I just finished writing my introductory paragraph for my poetry analysis paper and felt like rewarding myself with a bar of chocolate. Even though I have like 80 percent more to finish up writing my paper, it is such a tremendous success if I have done with the introductory paragraph. Why? Because I spent a lot of time thinking and reorganizing the words to produce a clear and meaningful paragraph. Haven’t you heard of the term ‘first impressions’? Well, having a good introductory paragraph in an essay is the essence to attract the reader to stick to the text and give them a clear glimpse of the whole text.

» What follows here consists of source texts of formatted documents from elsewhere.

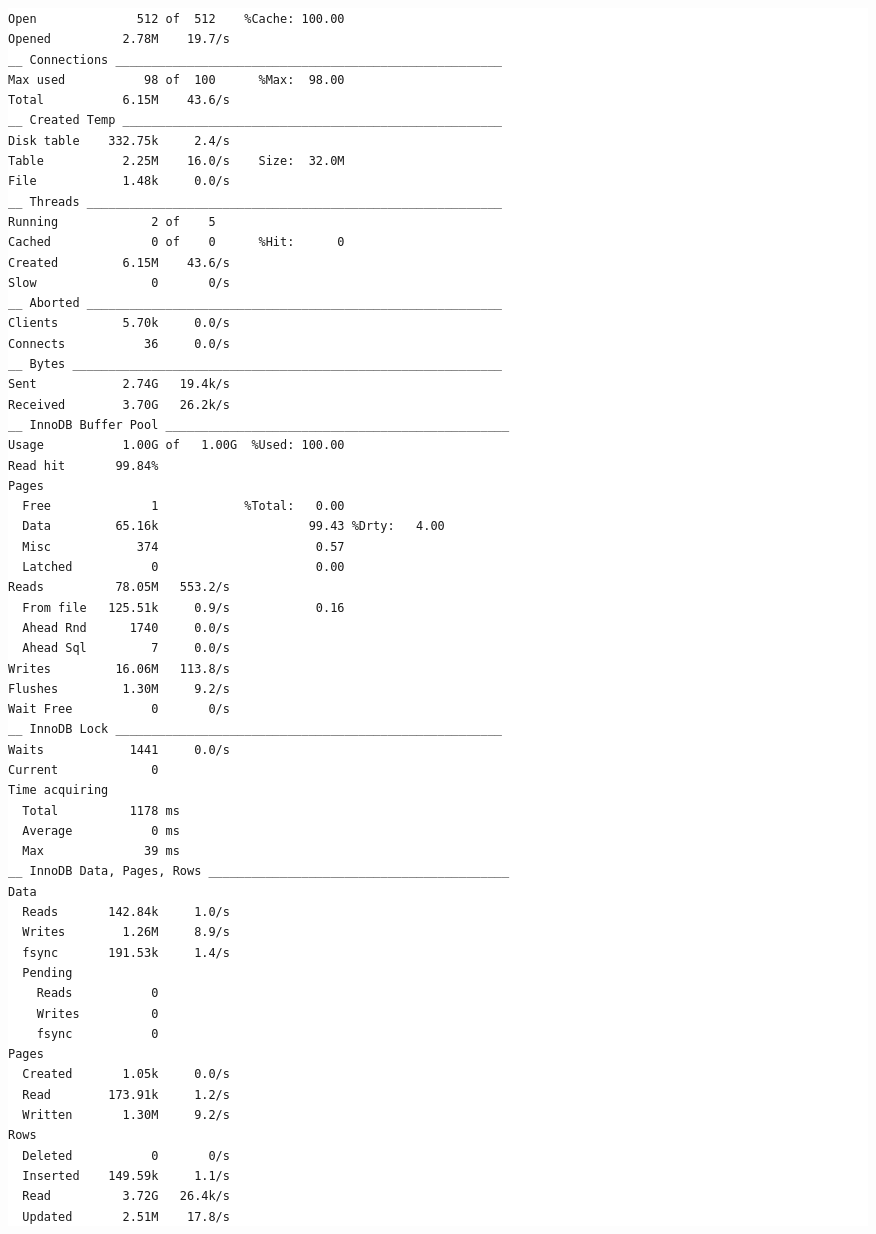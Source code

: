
 ```
Open              512 of  512    %Cache: 100.00
Opened          2.78M    19.7/s
__ Connections ______________________________________________________
Max used           98 of  100      %Max:  98.00
Total           6.15M    43.6/s
__ Created Temp _____________________________________________________
Disk table    332.75k     2.4/s
Table           2.25M    16.0/s    Size:  32.0M
File            1.48k     0.0/s
__ Threads __________________________________________________________
Running             2 of    5
Cached              0 of    0      %Hit:      0
Created         6.15M    43.6/s
Slow                0       0/s
__ Aborted __________________________________________________________
Clients         5.70k     0.0/s
Connects           36     0.0/s
__ Bytes ____________________________________________________________
Sent            2.74G   19.4k/s
Received        3.70G   26.2k/s
__ InnoDB Buffer Pool ________________________________________________
Usage           1.00G of   1.00G  %Used: 100.00
Read hit       99.84%
Pages
  Free              1            %Total:   0.00
  Data         65.16k                     99.43 %Drty:   4.00
  Misc            374                      0.57
  Latched           0                      0.00
Reads          78.05M   553.2/s
  From file   125.51k     0.9/s            0.16
  Ahead Rnd      1740     0.0/s
  Ahead Sql         7     0.0/s
Writes         16.06M   113.8/s
Flushes         1.30M     9.2/s
Wait Free           0       0/s
__ InnoDB Lock ______________________________________________________
Waits            1441     0.0/s
Current             0
Time acquiring
  Total          1178 ms
  Average           0 ms
  Max              39 ms
__ InnoDB Data, Pages, Rows __________________________________________
Data
  Reads       142.84k     1.0/s
  Writes        1.26M     8.9/s
  fsync       191.53k     1.4/s
  Pending
    Reads           0
    Writes          0
    fsync           0
Pages
  Created       1.05k     0.0/s
  Read        173.91k     1.2/s
  Written       1.30M     9.2/s
Rows
  Deleted           0       0/s
  Inserted    149.59k     1.1/s
  Read          3.72G   26.4k/s
  Updated       2.51M    17.8/s

```
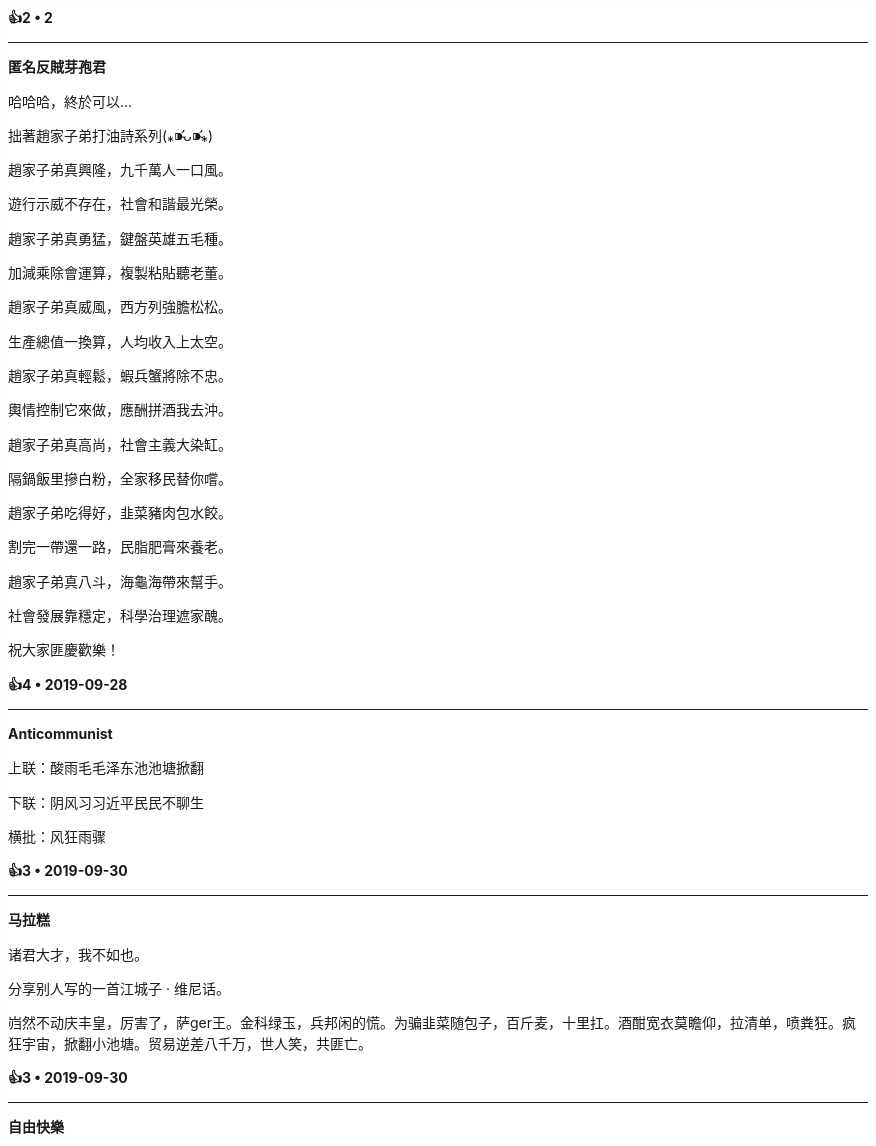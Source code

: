 **👍2 • 2**

---
**匿名反賊芽孢君**

哈哈哈，終於可以...

拙著趙家子弟打油詩系列(⁎⁍̴̛ᴗ⁍̴̛⁎)

趙家子弟真興隆，九千萬人一口風。

遊行示威不存在，社會和諧最光榮。

趙家子弟真勇猛，鍵盤英雄五毛種。

加減乘除會運算，複製粘貼聽老董。

趙家子弟真威風，西方列強膽松松。

生產總值一換算，人均收入上太空。

趙家子弟真輕鬆，蝦兵蟹將除不忠。

輿情控制它來做，應酬拼酒我去沖。

趙家子弟真高尚，社會主義大染缸。

隔鍋飯里摻白粉，全家移民替你嚐。

趙家子弟吃得好，韭菜豬肉包水餃。

割完一帶還一路，民脂肥膏來養老。

趙家子弟真八斗，海龜海帶來幫手。

社會發展靠穩定，科學治理遮家醜。

祝大家匪慶歡樂！ 

**👍4 • 2019-09-28**

---
**Anticommunist**

上联：酸雨毛毛泽东池池塘掀翻

下联：阴风习习近平民民不聊生

横批：风狂雨骤 

**👍3 • 2019-09-30**

---
**马拉糕**

诸君大才，我不如也。

分享别人写的一首江城子 · 维尼话。

岿然不动庆丰皇，厉害了，萨ger王。金科绿玉，兵邦闲的慌。为骗韭菜随包子，百斤麦，十里扛。酒酣宽衣莫瞻仰，拉清单，喷粪狂。疯狂宇宙，掀翻小池塘。贸易逆差八千万，世人笑，共匪亡。 

**👍3 • 2019-09-30**

---
**自由快樂**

First impression does no always count in judging the whole being. If you want to look smart, you dress smartly.People will never know whether you are truly smart or not. It’s the look that deceive the people but in writing, the first impression is always the determiner of a good piece of writing. If you want to evoke a reader’s sense of agreement, you persuade them using you words and what makes them want to read your writing again? THE INTRODUCTORY PARAGRAPH. It applies to a speech and knowing it’s importance, the political figures master themselves to come up with a good introduction, especially in delivering speech. This is the truest fact. They are the people advocates, thus they have to convince them by means of communication, orally or written.

In conclusion, being a writer is easy, but being a GOOD writer is not.

Je suis desole pour vous deranger

24 Aug

I am sorry to ‘deranger’ you or simply means I am sorry to disturb you.

I just want to dwell on what’s happening with my life today.

First, I had test – lets forget about this or else I will rant on my oops-I-forget-to-include-this-and-that answer and it will defeat the purpose of my being refrained from eat and drink (fasting).

Let’s look at things which enlighten my day, say, me meeting the lecturer (does that enlighten you? haha). Okay I have no intentions of dwelling on my purpose of meeting him. So here my story is.

Knock, knock… Je suis desolé pour vous deranger (I am sorry to bother you). Looking at his shoes, hesitation knocked on my way to come in to his room. “Put your shoes on”. I put my shoes off and left it outside. “Put your shoes ON miss” .Duh.

Well that was just me being blurred. I was embarrass but my seem-to-be-unanswerable questions were answered after consulting him. Now I can lay on my bed with both hands under my head dreaming that he will not be that strict when marking my paper off.

Looking at our effort of walking through the direct sunlight, he comforted me (us) by saying ” I don’t expect you to give me a noble work”. I, on the other hand, expect myself to produce an A+ work. Is that considered as a noble work sir?